こちらも岐阜県唯一のカヌー部で、高校から徒歩10分の距離にある八百津蘇水峡で日々厳しい練習を積んでいる。

大学男子部活カヌーの頂点に立つ大正大学

現在、男子カヌースプリントにおける強豪大学の一番手となるのは、大正大学(練習拠点は埼玉県・戸田漕艇場)だ。
2016年9月に行われた日本カヌースプリント選手権では、1000メートルのカヤックシングルで同大OBの水本圭治選手、1000メートルのカナディアンシングルでもOBの當銘孝仁選手が優勝するなど、日本代表となる実力者を次々と輩出している。
この年の全日本学生大会では、個人種目における優勝はなかったが、男子は9年ぶりの総合優勝を果たし、創部80周年に花を添える形となった。

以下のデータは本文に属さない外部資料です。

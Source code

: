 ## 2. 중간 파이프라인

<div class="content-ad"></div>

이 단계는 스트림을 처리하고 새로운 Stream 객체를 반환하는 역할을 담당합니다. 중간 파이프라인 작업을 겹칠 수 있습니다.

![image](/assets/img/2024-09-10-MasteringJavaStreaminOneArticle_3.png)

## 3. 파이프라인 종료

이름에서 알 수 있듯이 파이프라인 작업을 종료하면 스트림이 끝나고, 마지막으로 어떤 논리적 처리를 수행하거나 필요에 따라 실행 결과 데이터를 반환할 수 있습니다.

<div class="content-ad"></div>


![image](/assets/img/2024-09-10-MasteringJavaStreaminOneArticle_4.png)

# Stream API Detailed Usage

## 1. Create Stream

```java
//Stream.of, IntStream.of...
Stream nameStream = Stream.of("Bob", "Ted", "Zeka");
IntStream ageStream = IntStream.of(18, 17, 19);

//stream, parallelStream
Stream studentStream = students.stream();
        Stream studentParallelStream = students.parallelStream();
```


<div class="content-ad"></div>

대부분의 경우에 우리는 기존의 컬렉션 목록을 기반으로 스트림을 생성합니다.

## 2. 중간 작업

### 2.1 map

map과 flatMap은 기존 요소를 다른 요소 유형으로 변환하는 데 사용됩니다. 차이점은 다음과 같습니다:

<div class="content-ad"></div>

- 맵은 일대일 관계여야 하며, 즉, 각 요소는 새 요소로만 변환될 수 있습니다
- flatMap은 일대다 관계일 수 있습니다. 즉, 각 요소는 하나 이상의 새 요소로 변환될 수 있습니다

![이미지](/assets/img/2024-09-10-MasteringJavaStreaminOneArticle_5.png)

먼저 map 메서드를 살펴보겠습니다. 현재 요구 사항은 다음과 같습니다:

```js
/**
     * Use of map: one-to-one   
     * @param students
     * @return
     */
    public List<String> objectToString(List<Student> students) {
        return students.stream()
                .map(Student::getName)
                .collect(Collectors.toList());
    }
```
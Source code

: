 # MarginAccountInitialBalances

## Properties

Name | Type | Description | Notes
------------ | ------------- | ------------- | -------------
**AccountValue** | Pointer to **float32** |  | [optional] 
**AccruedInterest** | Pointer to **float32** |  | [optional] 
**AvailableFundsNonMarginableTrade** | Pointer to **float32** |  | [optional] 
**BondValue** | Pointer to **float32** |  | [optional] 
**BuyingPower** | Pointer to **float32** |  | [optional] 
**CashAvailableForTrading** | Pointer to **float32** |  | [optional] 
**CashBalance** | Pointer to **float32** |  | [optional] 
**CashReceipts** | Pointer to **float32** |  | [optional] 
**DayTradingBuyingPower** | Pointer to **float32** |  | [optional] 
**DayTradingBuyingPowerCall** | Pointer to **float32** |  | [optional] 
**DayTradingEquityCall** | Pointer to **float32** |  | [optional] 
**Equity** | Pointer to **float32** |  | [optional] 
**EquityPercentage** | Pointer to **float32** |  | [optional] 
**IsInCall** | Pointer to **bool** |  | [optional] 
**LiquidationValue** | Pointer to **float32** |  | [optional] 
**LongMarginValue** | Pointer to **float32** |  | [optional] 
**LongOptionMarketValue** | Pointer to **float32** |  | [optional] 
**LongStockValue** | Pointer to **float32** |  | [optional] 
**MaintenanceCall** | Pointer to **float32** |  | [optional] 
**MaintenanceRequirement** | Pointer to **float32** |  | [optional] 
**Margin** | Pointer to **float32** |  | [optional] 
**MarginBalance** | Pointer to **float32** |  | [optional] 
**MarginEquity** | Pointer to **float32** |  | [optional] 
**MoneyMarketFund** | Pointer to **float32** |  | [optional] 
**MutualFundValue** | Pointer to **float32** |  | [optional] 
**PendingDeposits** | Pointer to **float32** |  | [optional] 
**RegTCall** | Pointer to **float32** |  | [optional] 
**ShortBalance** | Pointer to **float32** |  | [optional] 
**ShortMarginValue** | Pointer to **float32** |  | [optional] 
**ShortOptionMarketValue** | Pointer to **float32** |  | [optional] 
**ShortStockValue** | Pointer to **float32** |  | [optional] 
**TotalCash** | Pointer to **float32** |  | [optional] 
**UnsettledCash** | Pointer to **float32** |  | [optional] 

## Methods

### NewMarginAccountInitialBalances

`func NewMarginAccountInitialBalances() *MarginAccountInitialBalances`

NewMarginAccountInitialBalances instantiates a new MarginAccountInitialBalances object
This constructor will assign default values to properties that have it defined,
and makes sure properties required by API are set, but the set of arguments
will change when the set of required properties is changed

※大学名の間違いがあり、修正いたしました。大変失礼いたしました。(2017/3/1)

大学部活カヌーの西の横綱は鹿屋体育大学

大正大学に負けない成績を残している強豪といえば、鹿屋体育大学(鹿児島県鹿屋市)だ。2016年度の全日本学生大会では男子カナディアンで優勝し、総合でも大正大学に続く2位の成績を残した(2015年は男子総合優勝、男子カナディアン優勝)。
水上練習は鹿屋市にある大隅湖で行っており、西日本では関西学院、同志社、立命館などの並み居る強豪校を抑えて頂点に君臨している。2010年頃から頭角を現し、監督やコーチはいないものの、ビデオを使ったフォーム研究など選手自身が練習に工夫を重ねることで急激に成長した。

まとめ

強豪校とはいえ県にカヌー部が1校しかないこともあるため、他のメジャースポーツと比べると全国的な普及度はまだまだだ。だが、羽根田卓也選手のメダル獲得をきっかけに、カヌーの注目度は急上昇し、ここから競技人口が急増する機運も高まっている。東京五輪に向けて、さらなる活性化が期待されるところだ。